— About this task —
The answer must consist of every record below, transcribed exactly.

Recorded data

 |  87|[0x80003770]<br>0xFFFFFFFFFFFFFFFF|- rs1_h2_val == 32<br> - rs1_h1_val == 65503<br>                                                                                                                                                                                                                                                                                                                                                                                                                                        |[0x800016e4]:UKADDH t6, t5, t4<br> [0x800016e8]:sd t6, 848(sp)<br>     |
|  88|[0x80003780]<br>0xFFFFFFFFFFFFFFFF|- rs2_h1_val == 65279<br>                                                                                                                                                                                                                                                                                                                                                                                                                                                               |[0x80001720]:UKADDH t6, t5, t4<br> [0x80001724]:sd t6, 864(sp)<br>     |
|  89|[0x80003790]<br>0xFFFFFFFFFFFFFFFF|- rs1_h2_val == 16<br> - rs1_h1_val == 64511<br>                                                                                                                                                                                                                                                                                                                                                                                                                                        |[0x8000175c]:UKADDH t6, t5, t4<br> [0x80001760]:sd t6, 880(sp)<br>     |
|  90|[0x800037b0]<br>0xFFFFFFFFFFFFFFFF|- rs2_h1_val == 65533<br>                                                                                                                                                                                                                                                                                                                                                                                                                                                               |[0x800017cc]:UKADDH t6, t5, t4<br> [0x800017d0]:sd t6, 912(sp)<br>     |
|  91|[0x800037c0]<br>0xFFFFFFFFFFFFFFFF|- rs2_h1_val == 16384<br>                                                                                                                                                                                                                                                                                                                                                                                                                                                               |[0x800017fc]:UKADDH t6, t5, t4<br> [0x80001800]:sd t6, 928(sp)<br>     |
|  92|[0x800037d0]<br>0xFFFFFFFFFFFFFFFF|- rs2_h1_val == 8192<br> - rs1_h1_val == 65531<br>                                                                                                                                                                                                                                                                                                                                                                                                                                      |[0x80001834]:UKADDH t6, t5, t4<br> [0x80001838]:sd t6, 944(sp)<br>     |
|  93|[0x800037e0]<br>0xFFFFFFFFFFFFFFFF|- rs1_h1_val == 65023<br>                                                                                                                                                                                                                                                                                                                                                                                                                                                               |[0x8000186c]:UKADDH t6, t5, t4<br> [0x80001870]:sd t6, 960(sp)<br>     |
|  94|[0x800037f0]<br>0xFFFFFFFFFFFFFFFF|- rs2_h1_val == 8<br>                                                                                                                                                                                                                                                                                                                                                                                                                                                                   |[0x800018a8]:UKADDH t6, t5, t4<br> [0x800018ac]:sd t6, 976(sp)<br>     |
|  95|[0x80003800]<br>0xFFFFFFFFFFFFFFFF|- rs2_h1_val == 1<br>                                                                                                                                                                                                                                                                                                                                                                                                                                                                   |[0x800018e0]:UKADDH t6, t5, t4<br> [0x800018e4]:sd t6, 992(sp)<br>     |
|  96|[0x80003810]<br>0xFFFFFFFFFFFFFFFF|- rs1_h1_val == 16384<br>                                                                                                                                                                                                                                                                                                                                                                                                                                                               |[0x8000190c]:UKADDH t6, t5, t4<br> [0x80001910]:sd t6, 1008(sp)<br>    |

— Result for this exercise —
 |  87|[0x80003770]<br>0xFFFFFFFFFFFFFFFF|- rs1_h2_val == 32<br> - rs1_h1_val == 65503<br>                                                                                                                                                                                                                                                                                                                                                                                                                                        |[0x800016e4]:UKADDH t6, t5, t4<br> [0x800016e8]:sd t6, 848(sp)<br>     |
|  88|[0x80003780]<br>0xFFFFFFFFFFFFFFFF|- rs2_h1_val == 65279<br>                                                                                                                                                                                                                                                                                                                                                                                                                                                               |[0x80001720]:UKADDH t6, t5, t4<br> [0x80001724]:sd t6, 864(sp)<br>     |
|  89|[0x80003790]<br>0xFFFFFFFFFFFFFFFF|- rs1_h2_val == 16<br> - rs1_h1_val == 64511<br>                                                                                                                                                                                                                                                                                                                                                                                                                                        |[0x8000175c]:UKADDH t6, t5, t4<br> [0x80001760]:sd t6, 880(sp)<br>     |
|  90|[0x800037b0]<br>0xFFFFFFFFFFFFFFFF|- rs2_h1_val == 65533<br>                                                                                                                                                                                                                                                                                                                                                                                                                                                               |[0x800017cc]:UKADDH t6, t5, t4<br> [0x800017d0]:sd t6, 912(sp)<br>     |
|  91|[0x800037c0]<br>0xFFFFFFFFFFFFFFFF|- rs2_h1_val == 16384<br>                                                                                                                                                                                                                                                                                                                                                                                                                                                               |[0x800017fc]:UKADDH t6, t5, t4<br> [0x80001800]:sd t6, 928(sp)<br>     |
|  92|[0x800037d0]<br>0xFFFFFFFFFFFFFFFF|- rs2_h1_val == 8192<br> - rs1_h1_val == 65531<br>                                                                                                                                                                                                                                                                                                                                                                                                                                      |[0x80001834]:UKADDH t6, t5, t4<br> [0x80001838]:sd t6, 944(sp)<br>     |
|  93|[0x800037e0]<br>0xFFFFFFFFFFFFFFFF|- rs1_h1_val == 65023<br>                                                                                                                                                                                                                                                                                                                                                                                                                                                               |[0x8000186c]:UKADDH t6, t5, t4<br> [0x80001870]:sd t6, 960(sp)<br>     |
|  94|[0x800037f0]<br>0xFFFFFFFFFFFFFFFF|- rs2_h1_val == 8<br>                                                                                                                                                                                                                                                                                                                                                                                                                                                                   |[0x800018a8]:UKADDH t6, t5, t4<br> [0x800018ac]:sd t6, 976(sp)<br>     |
|  95|[0x80003800]<br>0xFFFFFFFFFFFFFFFF|- rs2_h1_val == 1<br>                                                                                                                                                                                                                                                                                                                                                                                                                                                                   |[0x800018e0]:UKADDH t6, t5, t4<br> [0x800018e4]:sd t6, 992(sp)<br>     |
|  96|[0x80003810]<br>0xFFFFFFFFFFFFFFFF|- rs1_h1_val == 16384<br>                                                                                                                                                                                                                                                                                                                                                                                                                                                               |[0x8000190c]:UKADDH t6, t5, t4<br> [0x80001910]:sd t6, 1008(sp)<br>    |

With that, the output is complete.